Но он опять принялся за свое.

— Поглядите только, — радостно воскликнул он, — какая торопыга ваша рука! На несколько недель опередила остальное тело — начала уже мумифицироваться. Такая эксцентричная ручонкочка.

— Такого слова нет, — сказал я, хорошо зная, чем можно поддеть языкатых умников вроде него.

Он сразу ощетинился.

— Зайдите к тюремному врачу, — сказал он. — Он хочет вас видеть. Обратите внимание, на что он будет смотреть. Он будет делать вид, что смотрит на вашу руку. Но если вы приглядитесь, то заметите: он смотрит на вашу шею. Ищет место, где потуже затянуть узел. Известно ли вам, что он — научный консультант палача? Каменный век? Нет, век науки.

Он мне отплатил с лихвой, но ему все еще было мало.

— И знаете, — сказал он, — тюремный врач дает консультации бесплатно. У него есть предубеждение, так себе, предубежденьице, слабенькое, как ваша рука. Из-за того только, что его жена и сын однажды пошли гулять, а теперь значатся на доске — Площадь Унии Любельской.
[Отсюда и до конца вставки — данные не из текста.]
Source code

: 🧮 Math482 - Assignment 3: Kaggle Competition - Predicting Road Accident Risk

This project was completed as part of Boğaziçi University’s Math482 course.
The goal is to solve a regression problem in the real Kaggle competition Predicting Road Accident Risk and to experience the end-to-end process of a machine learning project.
Заходите, заходите.

Но тюремный врач не глядел на мою шею — это я точно знаю. Мне кажется, на меня он не смотрел вообще, хотя я имел некоторое отношение к своей руке. Он осмотрел мне руку и плечо, ощупал место перелома, показал, как я должен разрабатывать руку, плечо и пальцы, что-то записал и указал мне на дверь.

Возвращаясь в камеру, я думал: что, если его жену и сына расстреляли по приказу генерала Эйзенштека?